MATERIAL PROVIDED START
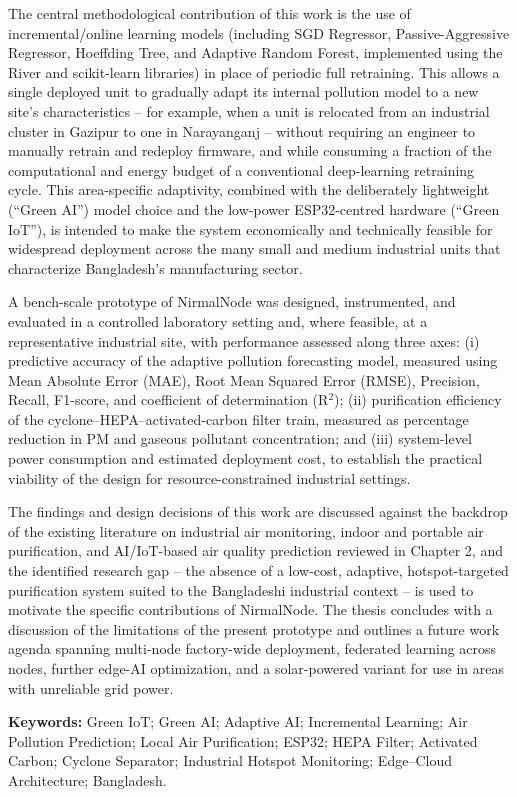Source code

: The central methodological contribution of this work is the use of incremental/online learning models (including SGD Regressor, Passive-Aggressive Regressor, Hoeffding Tree, and Adaptive Random Forest, implemented using the River and scikit-learn libraries) in place of periodic full retraining. This allows a single deployed unit to gradually adapt its internal pollution model to a new site's characteristics -- for example, when a unit is relocated from an industrial cluster in Gazipur to one in Narayanganj -- without requiring an engineer to manually retrain and redeploy firmware, and while consuming a fraction of the computational and energy budget of a conventional deep-learning retraining cycle. This area-specific adaptivity, combined with the deliberately lightweight (``Green AI'') model choice and the low-power ESP32-centred hardware (``Green IoT''), is intended to make the system economically and technically feasible for widespread deployment across the many small and medium industrial units that characterize Bangladesh's manufacturing sector.

A bench-scale prototype of NirmalNode was designed, instrumented, and evaluated in a controlled laboratory setting and, where feasible, at a representative industrial site, with performance assessed along three axes: (i) predictive accuracy of the adaptive pollution forecasting model, measured using Mean Absolute Error (MAE), Root Mean Squared Error (RMSE), Precision, Recall, F1-score, and coefficient of determination (R$^2$); (ii) purification efficiency of the cyclone--HEPA--activated-carbon filter train, measured as percentage reduction in PM and gaseous pollutant concentration; and (iii) system-level power consumption and estimated deployment cost, to establish the practical viability of the design for resource-constrained industrial settings.

The findings and design decisions of this work are discussed against the backdrop of the existing literature on industrial air monitoring, indoor and portable air purification, and AI/IoT-based air quality prediction reviewed in Chapter 2, and the identified research gap -- the absence of a low-cost, adaptive, hotspot-targeted purification system suited to the Bangladeshi industrial context -- is used to motivate the specific contributions of NirmalNode. The thesis concludes with a discussion of the limitations of the present prototype and outlines a future work agenda spanning multi-node factory-wide deployment, federated learning across nodes, further edge-AI optimization, and a solar-powered variant for use in areas with unreliable grid power.

\vspace{1cm}
\noindent \textbf{Keywords:} Green IoT; Green AI; Adaptive AI; Incremental Learning; Air Pollution Prediction; Local Air Purification; ESP32; HEPA Filter; Activated Carbon; Cyclone Separator; Industrial Hotspot Monitoring; Edge--Cloud Architecture; Bangladesh.
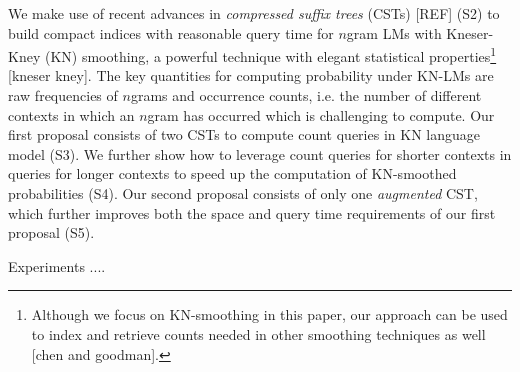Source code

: %
%
%
%
 
We make use of recent advances in 
\emph{compressed suffix trees} (CSTs) [REF] (S2) to build compact indices  
with reasonable query time for $n$gram LMs with Kneser-Kney (KN) smoothing,  
a powerful technique with elegant statistical properties\footnote{Although
we focus on KN-smoothing in this paper, our approach can be used to index and retrieve
counts needed in other smoothing techniques as well [chen and goodman].}  [kneser kney].
%
The key quantities for computing probability under KN-LMs
are raw frequencies of $n$grams 
and occurrence counts, i.e. the number of different contexts in which an $n$gram has 
occurred which is challenging to compute.
%
%
Our first proposal consists of two CSTs to compute count queries 
in KN language model (S3). 
% 
We further show how to leverage count queries for shorter contexts in queries for 
longer contexts to speed up the computation of KN-smoothed probabilities (S4).
%
Our second proposal consists of only one \emph{augmented} CST, which 
further improves both the space and query time requirements of our first proposal (S5). 
% 

Experiments ....


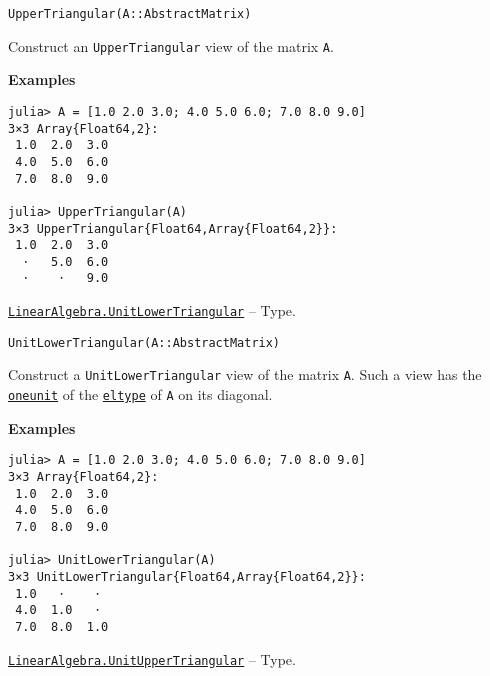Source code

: \begin{adjustwidth}{2em}{0pt}


\begin{verbatim}
UpperTriangular(A::AbstractMatrix)
\end{verbatim}

Construct an \texttt{UpperTriangular} view of the matrix \texttt{A}.

\textbf{Examples}


\begin{verbatim}
julia> A = [1.0 2.0 3.0; 4.0 5.0 6.0; 7.0 8.0 9.0]
3×3 Array{Float64,2}:
 1.0  2.0  3.0
 4.0  5.0  6.0
 7.0  8.0  9.0

julia> UpperTriangular(A)
3×3 UpperTriangular{Float64,Array{Float64,2}}:
 1.0  2.0  3.0
  ⋅   5.0  6.0
  ⋅    ⋅   9.0
\end{verbatim}



\end{adjustwidth}
\hypertarget{2163321084999097240}{} 
\hyperlink{2163321084999097240}{\texttt{LinearAlgebra.UnitLowerTriangular}}  -- {Type.}

\begin{adjustwidth}{2em}{0pt}


\begin{verbatim}
UnitLowerTriangular(A::AbstractMatrix)
\end{verbatim}

Construct a \texttt{UnitLowerTriangular} view of the matrix \texttt{A}. Such a view has the \hyperlink{2310843180104103470}{\texttt{oneunit}} of the \hyperlink{6396209842929672718}{\texttt{eltype}} of \texttt{A} on its diagonal.

\textbf{Examples}


\begin{verbatim}
julia> A = [1.0 2.0 3.0; 4.0 5.0 6.0; 7.0 8.0 9.0]
3×3 Array{Float64,2}:
 1.0  2.0  3.0
 4.0  5.0  6.0
 7.0  8.0  9.0

julia> UnitLowerTriangular(A)
3×3 UnitLowerTriangular{Float64,Array{Float64,2}}:
 1.0   ⋅    ⋅
 4.0  1.0   ⋅
 7.0  8.0  1.0
\end{verbatim}



\end{adjustwidth}
\hypertarget{17221720404477798393}{} 
\hyperlink{17221720404477798393}{\texttt{LinearAlgebra.UnitUpperTriangular}}  -- {Type.}

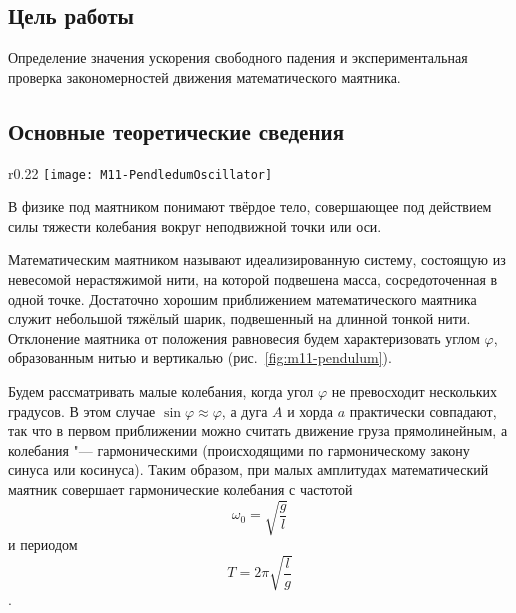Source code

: \documentclass[a4paper, 12pt]{extarticle}
\begin{document}
\MTDTitlePage
\MTDInfoPage

\setcounter{section}{11}

\subsection{Цель работы}
Определение значения ускорения свободного падения и экспериментальная проверка закономерностей движения математического маятника.

\subsection{Основные теоретические сведения}

\begin{wrapfigure}{r}{0.22\textwidth}
 \centering
\texttt{[image: M11-PendledumOscillator]}
\caption{\label{fig:m11-pendulum}}
\end{wrapfigure}

В физике под маятником понимают твёрдое тело, совершающее под действием силы тяжести колебания вокруг неподвижной точки или оси.

Математическим маятником называют идеализированную систему, состоящую из невесомой нерастяжимой нити, на которой подвешена масса, сосредоточенная в одной точке. Достаточно хорошим приближением математического маятника служит небольшой тяжёлый шарик, подвешенный на длинной тонкой нити. Отклонение маятника от положения равновесия будем характеризовать углом $\varphi$, образованным нитью и вертикалью (рис.~\ref{fig:m11-pendulum}). %

Будем рассматривать малые колебания, когда угол $\varphi$ не превосходит нескольких градусов. В этом случае $\sin \varphi \approx \varphi$, а дуга $A$ и хорда $a$ практически совпадают, так что в первом приближении можно считать движение груза прямолинейным, а колебания "--- гармоническими (происходящими по гармоническому закону синуса или косинуса). Таким образом, при малых амплитудах математический маятник совершает гармонические колебания с частотой \[\omega_0 = \sqrt{\frac{g}{l}}\] и периодом \[T = 2 \pi \sqrt{\frac{l}{g}}\]. %
\end{document}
MATERIAL PROVIDED END
→ **DESCRIPTION OF THE TASK**: Please reproduce the entries above line by line, exactly, leaving out each image.

→ **SOLUTION TO THE EXERCISE**:
Source code

: The central methodological contribution of this work is the use of incremental/online learning models (including SGD Regressor, Passive-Aggressive Regressor, Hoeffding Tree, and Adaptive Random Forest, implemented using the River and scikit-learn libraries) in place of periodic full retraining. This allows a single deployed unit to gradually adapt its internal pollution model to a new site's characteristics -- for example, when a unit is relocated from an industrial cluster in Gazipur to one in Narayanganj -- without requiring an engineer to manually retrain and redeploy firmware, and while consuming a fraction of the computational and energy budget of a conventional deep-learning retraining cycle. This area-specific adaptivity, combined with the deliberately lightweight (``Green AI'') model choice and the low-power ESP32-centred hardware (``Green IoT''), is intended to make the system economically and technically feasible for widespread deployment across the many small and medium industrial units that characterize Bangladesh's manufacturing sector.

A bench-scale prototype of NirmalNode was designed, instrumented, and evaluated in a controlled laboratory setting and, where feasible, at a representative industrial site, with performance assessed along three axes: (i) predictive accuracy of the adaptive pollution forecasting model, measured using Mean Absolute Error (MAE), Root Mean Squared Error (RMSE), Precision, Recall, F1-score, and coefficient of determination (R$^2$); (ii) purification efficiency of the cyclone--HEPA--activated-carbon filter train, measured as percentage reduction in PM and gaseous pollutant concentration; and (iii) system-level power consumption and estimated deployment cost, to establish the practical viability of the design for resource-constrained industrial settings.

The findings and design decisions of this work are discussed against the backdrop of the existing literature on industrial air monitoring, indoor and portable air purification, and AI/IoT-based air quality prediction reviewed in Chapter 2, and the identified research gap -- the absence of a low-cost, adaptive, hotspot-targeted purification system suited to the Bangladeshi industrial context -- is used to motivate the specific contributions of NirmalNode. The thesis concludes with a discussion of the limitations of the present prototype and outlines a future work agenda spanning multi-node factory-wide deployment, federated learning across nodes, further edge-AI optimization, and a solar-powered variant for use in areas with unreliable grid power.

\vspace{1cm}
\noindent \textbf{Keywords:} Green IoT; Green AI; Adaptive AI; Incremental Learning; Air Pollution Prediction; Local Air Purification; ESP32; HEPA Filter; Activated Carbon; Cyclone Separator; Industrial Hotspot Monitoring; Edge--Cloud Architecture; Bangladesh.
Source code

: %
%
%
%
 
We make use of recent advances in 
\emph{compressed suffix trees} (CSTs) [REF] (S2) to build compact indices  
with reasonable query time for $n$gram LMs with Kneser-Kney (KN) smoothing,  
a powerful technique with elegant statistical properties\footnote{Although
we focus on KN-smoothing in this paper, our approach can be used to index and retrieve
counts needed in other smoothing techniques as well [chen and goodman].}  [kneser kney].
%
The key quantities for computing probability under KN-LMs
are raw frequencies of $n$grams 
and occurrence counts, i.e. the number of different contexts in which an $n$gram has 
occurred which is challenging to compute.
%
%
Our first proposal consists of two CSTs to compute count queries 
in KN language model (S3). 
% 
We further show how to leverage count queries for shorter contexts in queries for 
longer contexts to speed up the computation of KN-smoothed probabilities (S4).
%
Our second proposal consists of only one \emph{augmented} CST, which 
further improves both the space and query time requirements of our first proposal (S5). 
% 

Experiments ....


Source code

: \begin{adjustwidth}{2em}{0pt}


\begin{verbatim}
UpperTriangular(A::AbstractMatrix)
\end{verbatim}

Construct an \texttt{UpperTriangular} view of the matrix \texttt{A}.

\textbf{Examples}


\begin{verbatim}
julia> A = [1.0 2.0 3.0; 4.0 5.0 6.0; 7.0 8.0 9.0]
3×3 Array{Float64,2}:
 1.0  2.0  3.0
 4.0  5.0  6.0
 7.0  8.0  9.0

julia> UpperTriangular(A)
3×3 UpperTriangular{Float64,Array{Float64,2}}:
 1.0  2.0  3.0
  ⋅   5.0  6.0
  ⋅    ⋅   9.0
\end{verbatim}



\end{adjustwidth}
\hypertarget{2163321084999097240}{} 
\hyperlink{2163321084999097240}{\texttt{LinearAlgebra.UnitLowerTriangular}}  -- {Type.}

\begin{adjustwidth}{2em}{0pt}


\begin{verbatim}
UnitLowerTriangular(A::AbstractMatrix)
\end{verbatim}

Construct a \texttt{UnitLowerTriangular} view of the matrix \texttt{A}. Such a view has the \hyperlink{2310843180104103470}{\texttt{oneunit}} of the \hyperlink{6396209842929672718}{\texttt{eltype}} of \texttt{A} on its diagonal.

\textbf{Examples}


\begin{verbatim}
julia> A = [1.0 2.0 3.0; 4.0 5.0 6.0; 7.0 8.0 9.0]
3×3 Array{Float64,2}:
 1.0  2.0  3.0
 4.0  5.0  6.0
 7.0  8.0  9.0

julia> UnitLowerTriangular(A)
3×3 UnitLowerTriangular{Float64,Array{Float64,2}}:
 1.0   ⋅    ⋅
 4.0  1.0   ⋅
 7.0  8.0  1.0
\end{verbatim}



\end{adjustwidth}
\hypertarget{17221720404477798393}{} 
\hyperlink{17221720404477798393}{\texttt{LinearAlgebra.UnitUpperTriangular}}  -- {Type.}

Source code

: \documentclass[a4paper, 12pt]{extarticle}
\begin{document}
\MTDTitlePage
\MTDInfoPage

\setcounter{section}{11}

\subsection{Цель работы}
Определение значения ускорения свободного падения и экспериментальная проверка закономерностей движения математического маятника.

\subsection{Основные теоретические сведения}

\begin{wrapfigure}{r}{0.22\textwidth}
 \centering
\texttt{[image: M11-PendledumOscillator]}
\caption{\label{fig:m11-pendulum}}
\end{wrapfigure}

В физике под маятником понимают твёрдое тело, совершающее под действием силы тяжести колебания вокруг неподвижной точки или оси.

Математическим маятником называют идеализированную систему, состоящую из невесомой нерастяжимой нити, на которой подвешена масса, сосредоточенная в одной точке. Достаточно хорошим приближением математического маятника служит небольшой тяжёлый шарик, подвешенный на длинной тонкой нити. Отклонение маятника от положения равновесия будем характеризовать углом $\varphi$, образованным нитью и вертикалью (рис.~\ref{fig:m11-pendulum}). %

Будем рассматривать малые колебания, когда угол $\varphi$ не превосходит нескольких градусов. В этом случае $\sin \varphi \approx \varphi$, а дуга $A$ и хорда $a$ практически совпадают, так что в первом приближении можно считать движение груза прямолинейным, а колебания "--- гармоническими (происходящими по гармоническому закону синуса или косинуса). Таким образом, при малых амплитудах математический маятник совершает гармонические колебания с частотой \[\omega_0 = \sqrt{\frac{g}{l}}\] и периодом \[T = 2 \pi \sqrt{\frac{l}{g}}\]. %
\end{document}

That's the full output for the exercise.